*** Records supplied ***

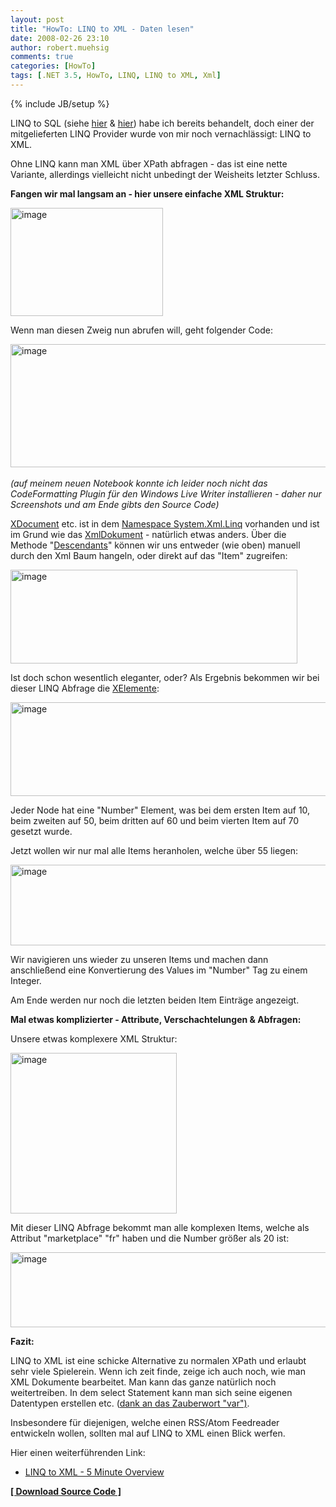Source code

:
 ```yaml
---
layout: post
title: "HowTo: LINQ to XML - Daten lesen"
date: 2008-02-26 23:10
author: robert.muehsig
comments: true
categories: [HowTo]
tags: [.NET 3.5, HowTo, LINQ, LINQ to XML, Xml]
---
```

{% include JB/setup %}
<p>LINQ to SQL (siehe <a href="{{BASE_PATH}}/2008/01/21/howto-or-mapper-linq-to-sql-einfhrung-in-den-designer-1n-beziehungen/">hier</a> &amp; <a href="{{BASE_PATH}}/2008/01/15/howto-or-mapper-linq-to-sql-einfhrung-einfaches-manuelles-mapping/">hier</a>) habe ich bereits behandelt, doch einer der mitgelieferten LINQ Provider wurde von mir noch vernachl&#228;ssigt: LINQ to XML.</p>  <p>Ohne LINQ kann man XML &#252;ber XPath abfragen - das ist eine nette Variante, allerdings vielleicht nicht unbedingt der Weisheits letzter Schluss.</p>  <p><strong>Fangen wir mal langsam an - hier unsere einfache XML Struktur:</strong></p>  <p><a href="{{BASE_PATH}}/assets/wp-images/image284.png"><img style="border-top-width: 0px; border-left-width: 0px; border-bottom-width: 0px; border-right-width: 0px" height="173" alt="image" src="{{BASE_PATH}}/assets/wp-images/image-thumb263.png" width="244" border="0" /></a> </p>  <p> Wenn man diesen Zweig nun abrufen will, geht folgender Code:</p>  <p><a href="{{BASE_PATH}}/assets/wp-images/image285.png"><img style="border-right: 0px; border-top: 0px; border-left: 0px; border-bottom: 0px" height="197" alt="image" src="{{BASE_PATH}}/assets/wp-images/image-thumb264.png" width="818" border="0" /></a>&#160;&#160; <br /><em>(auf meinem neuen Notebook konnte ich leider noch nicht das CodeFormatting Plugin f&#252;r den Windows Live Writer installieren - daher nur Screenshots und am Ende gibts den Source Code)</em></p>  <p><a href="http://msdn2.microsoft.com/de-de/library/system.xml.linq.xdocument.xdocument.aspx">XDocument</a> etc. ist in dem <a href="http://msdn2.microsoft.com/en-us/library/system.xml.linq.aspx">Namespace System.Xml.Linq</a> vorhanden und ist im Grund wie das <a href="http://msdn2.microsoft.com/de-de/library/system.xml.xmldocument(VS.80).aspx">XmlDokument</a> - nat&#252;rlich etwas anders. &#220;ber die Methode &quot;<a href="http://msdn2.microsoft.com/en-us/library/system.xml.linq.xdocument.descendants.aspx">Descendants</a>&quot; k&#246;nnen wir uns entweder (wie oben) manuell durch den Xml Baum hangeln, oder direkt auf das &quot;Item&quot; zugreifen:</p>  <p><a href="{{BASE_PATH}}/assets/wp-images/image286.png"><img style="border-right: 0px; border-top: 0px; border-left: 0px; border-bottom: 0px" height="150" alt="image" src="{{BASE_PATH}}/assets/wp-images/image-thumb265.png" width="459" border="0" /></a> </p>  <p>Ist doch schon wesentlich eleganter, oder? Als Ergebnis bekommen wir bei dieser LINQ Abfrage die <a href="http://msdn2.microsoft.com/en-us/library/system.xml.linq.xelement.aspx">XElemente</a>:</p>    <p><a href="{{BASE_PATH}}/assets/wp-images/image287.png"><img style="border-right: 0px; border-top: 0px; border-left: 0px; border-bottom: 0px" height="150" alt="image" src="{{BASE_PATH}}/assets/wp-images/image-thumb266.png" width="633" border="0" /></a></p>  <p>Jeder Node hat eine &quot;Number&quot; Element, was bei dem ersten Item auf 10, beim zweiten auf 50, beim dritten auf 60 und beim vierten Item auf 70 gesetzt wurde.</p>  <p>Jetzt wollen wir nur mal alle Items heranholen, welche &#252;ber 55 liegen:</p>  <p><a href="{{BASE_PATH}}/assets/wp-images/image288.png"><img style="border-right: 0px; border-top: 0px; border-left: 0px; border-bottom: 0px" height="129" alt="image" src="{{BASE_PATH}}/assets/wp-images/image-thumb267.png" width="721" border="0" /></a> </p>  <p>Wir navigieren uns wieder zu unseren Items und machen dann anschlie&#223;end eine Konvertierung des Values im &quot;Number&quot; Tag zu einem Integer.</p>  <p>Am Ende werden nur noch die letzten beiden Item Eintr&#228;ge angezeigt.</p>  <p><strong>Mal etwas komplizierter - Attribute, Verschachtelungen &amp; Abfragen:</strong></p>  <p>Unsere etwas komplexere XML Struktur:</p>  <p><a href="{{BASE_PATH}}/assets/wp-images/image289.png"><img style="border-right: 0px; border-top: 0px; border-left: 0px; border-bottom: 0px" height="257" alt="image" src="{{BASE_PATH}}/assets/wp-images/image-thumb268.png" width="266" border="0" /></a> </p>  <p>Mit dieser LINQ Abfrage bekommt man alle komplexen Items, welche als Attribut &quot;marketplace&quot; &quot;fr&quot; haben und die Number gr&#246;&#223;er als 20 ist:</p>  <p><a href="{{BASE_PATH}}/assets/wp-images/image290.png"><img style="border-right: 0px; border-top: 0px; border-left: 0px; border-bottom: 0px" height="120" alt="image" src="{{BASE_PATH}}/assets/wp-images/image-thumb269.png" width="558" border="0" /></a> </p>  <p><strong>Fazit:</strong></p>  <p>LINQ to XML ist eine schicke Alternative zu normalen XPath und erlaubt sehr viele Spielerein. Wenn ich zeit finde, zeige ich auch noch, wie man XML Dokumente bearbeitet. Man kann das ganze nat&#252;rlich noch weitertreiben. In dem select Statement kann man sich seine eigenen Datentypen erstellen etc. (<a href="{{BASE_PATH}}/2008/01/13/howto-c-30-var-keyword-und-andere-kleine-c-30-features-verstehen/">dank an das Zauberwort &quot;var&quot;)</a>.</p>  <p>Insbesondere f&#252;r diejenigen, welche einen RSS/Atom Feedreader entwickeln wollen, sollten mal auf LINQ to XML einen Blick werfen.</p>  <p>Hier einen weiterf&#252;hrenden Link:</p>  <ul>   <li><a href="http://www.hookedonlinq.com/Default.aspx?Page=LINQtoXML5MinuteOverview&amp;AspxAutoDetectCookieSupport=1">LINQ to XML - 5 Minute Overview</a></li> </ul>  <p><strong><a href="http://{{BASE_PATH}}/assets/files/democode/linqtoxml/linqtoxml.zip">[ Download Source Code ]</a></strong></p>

*** End of Records supplied ***

• _Prompt_
All of the records should be set down exactly, minus the pictures they hold.

• _Reply_
Source code

:
 ```yaml
---
layout: post
title: "HowTo: LINQ to XML - Daten lesen"
date: 2008-02-26 23:10
author: robert.muehsig
comments: true
categories: [HowTo]
tags: [.NET 3.5, HowTo, LINQ, LINQ to XML, Xml]
---
```

{% include JB/setup %}
<p>LINQ to SQL (siehe <a href="{{BASE_PATH}}/2008/01/21/howto-or-mapper-linq-to-sql-einfhrung-in-den-designer-1n-beziehungen/">hier</a> &amp; <a href="{{BASE_PATH}}/2008/01/15/howto-or-mapper-linq-to-sql-einfhrung-einfaches-manuelles-mapping/">hier</a>) habe ich bereits behandelt, doch einer der mitgelieferten LINQ Provider wurde von mir noch vernachl&#228;ssigt: LINQ to XML.</p>  <p>Ohne LINQ kann man XML &#252;ber XPath abfragen - das ist eine nette Variante, allerdings vielleicht nicht unbedingt der Weisheits letzter Schluss.</p>  <p><strong>Fangen wir mal langsam an - hier unsere einfache XML Struktur:</strong></p>  <p><a href="{{BASE_PATH}}/assets/wp-images/image284.png"><img style="border-top-width: 0px; border-left-width: 0px; border-bottom-width: 0px; border-right-width: 0px" height="173" alt="image" src="{{BASE_PATH}}/assets/wp-images/image-thumb263.png" width="244" border="0" /></a> </p>  <p> Wenn man diesen Zweig nun abrufen will, geht folgender Code:</p>  <p><a href="{{BASE_PATH}}/assets/wp-images/image285.png"><img style="border-right: 0px; border-top: 0px; border-left: 0px; border-bottom: 0px" height="197" alt="image" src="{{BASE_PATH}}/assets/wp-images/image-thumb264.png" width="818" border="0" /></a>&#160;&#160; <br /><em>(auf meinem neuen Notebook konnte ich leider noch nicht das CodeFormatting Plugin f&#252;r den Windows Live Writer installieren - daher nur Screenshots und am Ende gibts den Source Code)</em></p>  <p><a href="http://msdn2.microsoft.com/de-de/library/system.xml.linq.xdocument.xdocument.aspx">XDocument</a> etc. ist in dem <a href="http://msdn2.microsoft.com/en-us/library/system.xml.linq.aspx">Namespace System.Xml.Linq</a> vorhanden und ist im Grund wie das <a href="http://msdn2.microsoft.com/de-de/library/system.xml.xmldocument(VS.80).aspx">XmlDokument</a> - nat&#252;rlich etwas anders. &#220;ber die Methode &quot;<a href="http://msdn2.microsoft.com/en-us/library/system.xml.linq.xdocument.descendants.aspx">Descendants</a>&quot; k&#246;nnen wir uns entweder (wie oben) manuell durch den Xml Baum hangeln, oder direkt auf das &quot;Item&quot; zugreifen:</p>  <p><a href="{{BASE_PATH}}/assets/wp-images/image286.png"><img style="border-right: 0px; border-top: 0px; border-left: 0px; border-bottom: 0px" height="150" alt="image" src="{{BASE_PATH}}/assets/wp-images/image-thumb265.png" width="459" border="0" /></a> </p>  <p>Ist doch schon wesentlich eleganter, oder? Als Ergebnis bekommen wir bei dieser LINQ Abfrage die <a href="http://msdn2.microsoft.com/en-us/library/system.xml.linq.xelement.aspx">XElemente</a>:</p>    <p><a href="{{BASE_PATH}}/assets/wp-images/image287.png"><img style="border-right: 0px; border-top: 0px; border-left: 0px; border-bottom: 0px" height="150" alt="image" src="{{BASE_PATH}}/assets/wp-images/image-thumb266.png" width="633" border="0" /></a></p>  <p>Jeder Node hat eine &quot;Number&quot; Element, was bei dem ersten Item auf 10, beim zweiten auf 50, beim dritten auf 60 und beim vierten Item auf 70 gesetzt wurde.</p>  <p>Jetzt wollen wir nur mal alle Items heranholen, welche &#252;ber 55 liegen:</p>  <p><a href="{{BASE_PATH}}/assets/wp-images/image288.png"><img style="border-right: 0px; border-top: 0px; border-left: 0px; border-bottom: 0px" height="129" alt="image" src="{{BASE_PATH}}/assets/wp-images/image-thumb267.png" width="721" border="0" /></a> </p>  <p>Wir navigieren uns wieder zu unseren Items und machen dann anschlie&#223;end eine Konvertierung des Values im &quot;Number&quot; Tag zu einem Integer.</p>  <p>Am Ende werden nur noch die letzten beiden Item Eintr&#228;ge angezeigt.</p>  <p><strong>Mal etwas komplizierter - Attribute, Verschachtelungen &amp; Abfragen:</strong></p>  <p>Unsere etwas komplexere XML Struktur:</p>  <p><a href="{{BASE_PATH}}/assets/wp-images/image289.png"><img style="border-right: 0px; border-top: 0px; border-left: 0px; border-bottom: 0px" height="257" alt="image" src="{{BASE_PATH}}/assets/wp-images/image-thumb268.png" width="266" border="0" /></a> </p>  <p>Mit dieser LINQ Abfrage bekommt man alle komplexen Items, welche als Attribut &quot;marketplace&quot; &quot;fr&quot; haben und die Number gr&#246;&#223;er als 20 ist:</p>  <p><a href="{{BASE_PATH}}/assets/wp-images/image290.png"><img style="border-right: 0px; border-top: 0px; border-left: 0px; border-bottom: 0px" height="120" alt="image" src="{{BASE_PATH}}/assets/wp-images/image-thumb269.png" width="558" border="0" /></a> </p>  <p><strong>Fazit:</strong></p>  <p>LINQ to XML ist eine schicke Alternative zu normalen XPath und erlaubt sehr viele Spielerein. Wenn ich zeit finde, zeige ich auch noch, wie man XML Dokumente bearbeitet. Man kann das ganze nat&#252;rlich noch weitertreiben. In dem select Statement kann man sich seine eigenen Datentypen erstellen etc. (<a href="{{BASE_PATH}}/2008/01/13/howto-c-30-var-keyword-und-andere-kleine-c-30-features-verstehen/">dank an das Zauberwort &quot;var&quot;)</a>.</p>  <p>Insbesondere f&#252;r diejenigen, welche einen RSS/Atom Feedreader entwickeln wollen, sollten mal auf LINQ to XML einen Blick werfen.</p>  <p>Hier einen weiterf&#252;hrenden Link:</p>  <ul>   <li><a href="http://www.hookedonlinq.com/Default.aspx?Page=LINQtoXML5MinuteOverview&amp;AspxAutoDetectCookieSupport=1">LINQ to XML - 5 Minute Overview</a></li> </ul>  <p><strong><a href="http://{{BASE_PATH}}/assets/files/democode/linqtoxml/linqtoxml.zip">[ Download Source Code ]</a></strong></p>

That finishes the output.